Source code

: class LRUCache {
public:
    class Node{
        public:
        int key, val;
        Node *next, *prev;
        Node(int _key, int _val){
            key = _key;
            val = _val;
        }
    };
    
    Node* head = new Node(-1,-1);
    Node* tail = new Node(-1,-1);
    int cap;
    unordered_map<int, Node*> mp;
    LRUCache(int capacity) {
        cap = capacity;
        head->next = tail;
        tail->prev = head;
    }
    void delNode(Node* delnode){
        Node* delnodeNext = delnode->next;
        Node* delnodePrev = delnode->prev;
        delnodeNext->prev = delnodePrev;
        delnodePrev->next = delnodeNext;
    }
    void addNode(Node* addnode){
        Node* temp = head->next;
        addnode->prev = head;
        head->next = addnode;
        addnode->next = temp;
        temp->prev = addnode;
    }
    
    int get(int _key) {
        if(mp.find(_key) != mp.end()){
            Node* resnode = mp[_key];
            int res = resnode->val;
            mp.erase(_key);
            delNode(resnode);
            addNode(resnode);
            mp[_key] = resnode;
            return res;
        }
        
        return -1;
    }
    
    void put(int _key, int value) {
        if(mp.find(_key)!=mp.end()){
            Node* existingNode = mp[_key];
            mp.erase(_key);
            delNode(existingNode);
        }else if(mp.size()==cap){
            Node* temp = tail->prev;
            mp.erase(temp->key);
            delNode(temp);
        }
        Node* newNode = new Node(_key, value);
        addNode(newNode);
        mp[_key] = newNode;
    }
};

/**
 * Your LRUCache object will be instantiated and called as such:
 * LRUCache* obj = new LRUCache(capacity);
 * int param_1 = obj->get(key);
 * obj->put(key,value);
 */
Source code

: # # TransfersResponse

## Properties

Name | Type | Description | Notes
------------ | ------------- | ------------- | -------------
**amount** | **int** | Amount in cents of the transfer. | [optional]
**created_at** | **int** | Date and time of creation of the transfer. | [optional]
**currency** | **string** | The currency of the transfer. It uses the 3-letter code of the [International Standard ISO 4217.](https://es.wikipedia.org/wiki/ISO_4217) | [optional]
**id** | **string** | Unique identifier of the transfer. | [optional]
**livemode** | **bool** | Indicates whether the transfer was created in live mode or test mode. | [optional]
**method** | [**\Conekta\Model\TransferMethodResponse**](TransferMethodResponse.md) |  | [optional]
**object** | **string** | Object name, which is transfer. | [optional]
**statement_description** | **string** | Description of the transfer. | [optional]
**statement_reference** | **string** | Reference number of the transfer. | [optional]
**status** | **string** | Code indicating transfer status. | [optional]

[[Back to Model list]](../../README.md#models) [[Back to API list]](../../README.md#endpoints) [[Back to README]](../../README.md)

EXERCISE DESCRIPTION —
Would you print each line of the listing again, unaltered?

RESULT —
Source code

: class LRUCache {
public:
    class Node{
        public:
        int key, val;
        Node *next, *prev;
        Node(int _key, int _val){
            key = _key;
            val = _val;
        }
    };
    
    Node* head = new Node(-1,-1);
    Node* tail = new Node(-1,-1);
    int cap;
    unordered_map<int, Node*> mp;
    LRUCache(int capacity) {
        cap = capacity;
        head->next = tail;
        tail->prev = head;
    }
    void delNode(Node* delnode){
        Node* delnodeNext = delnode->next;
        Node* delnodePrev = delnode->prev;
        delnodeNext->prev = delnodePrev;
        delnodePrev->next = delnodeNext;
    }
    void addNode(Node* addnode){
        Node* temp = head->next;
        addnode->prev = head;
        head->next = addnode;
        addnode->next = temp;
        temp->prev = addnode;
    }
    
    int get(int _key) {
        if(mp.find(_key) != mp.end()){
            Node* resnode = mp[_key];
            int res = resnode->val;
            mp.erase(_key);
            delNode(resnode);
            addNode(resnode);
            mp[_key] = resnode;
            return res;
        }
        
        return -1;
    }
    
    void put(int _key, int value) {
        if(mp.find(_key)!=mp.end()){
            Node* existingNode = mp[_key];
            mp.erase(_key);
            delNode(existingNode);
        }else if(mp.size()==cap){
            Node* temp = tail->prev;
            mp.erase(temp->key);
            delNode(temp);
        }
        Node* newNode = new Node(_key, value);
        addNode(newNode);
        mp[_key] = newNode;
    }
};

/**
 * Your LRUCache object will be instantiated and called as such:
 * LRUCache* obj = new LRUCache(capacity);
 * int param_1 = obj->get(key);
 * obj->put(key,value);
 */
Source code

: # # TransfersResponse

## Properties

Name | Type | Description | Notes
------------ | ------------- | ------------- | -------------
**amount** | **int** | Amount in cents of the transfer. | [optional]
**created_at** | **int** | Date and time of creation of the transfer. | [optional]
**currency** | **string** | The currency of the transfer. It uses the 3-letter code of the [International Standard ISO 4217.](https://es.wikipedia.org/wiki/ISO_4217) | [optional]
**id** | **string** | Unique identifier of the transfer. | [optional]
**livemode** | **bool** | Indicates whether the transfer was created in live mode or test mode. | [optional]
**method** | [**\Conekta\Model\TransferMethodResponse**](TransferMethodResponse.md) |  | [optional]
**object** | **string** | Object name, which is transfer. | [optional]
**statement_description** | **string** | Description of the transfer. | [optional]
**statement_reference** | **string** | Reference number of the transfer. | [optional]
**status** | **string** | Code indicating transfer status. | [optional]

[[Back to Model list]](../../README.md#models) [[Back to API list]](../../README.md#endpoints) [[Back to README]](../../README.md)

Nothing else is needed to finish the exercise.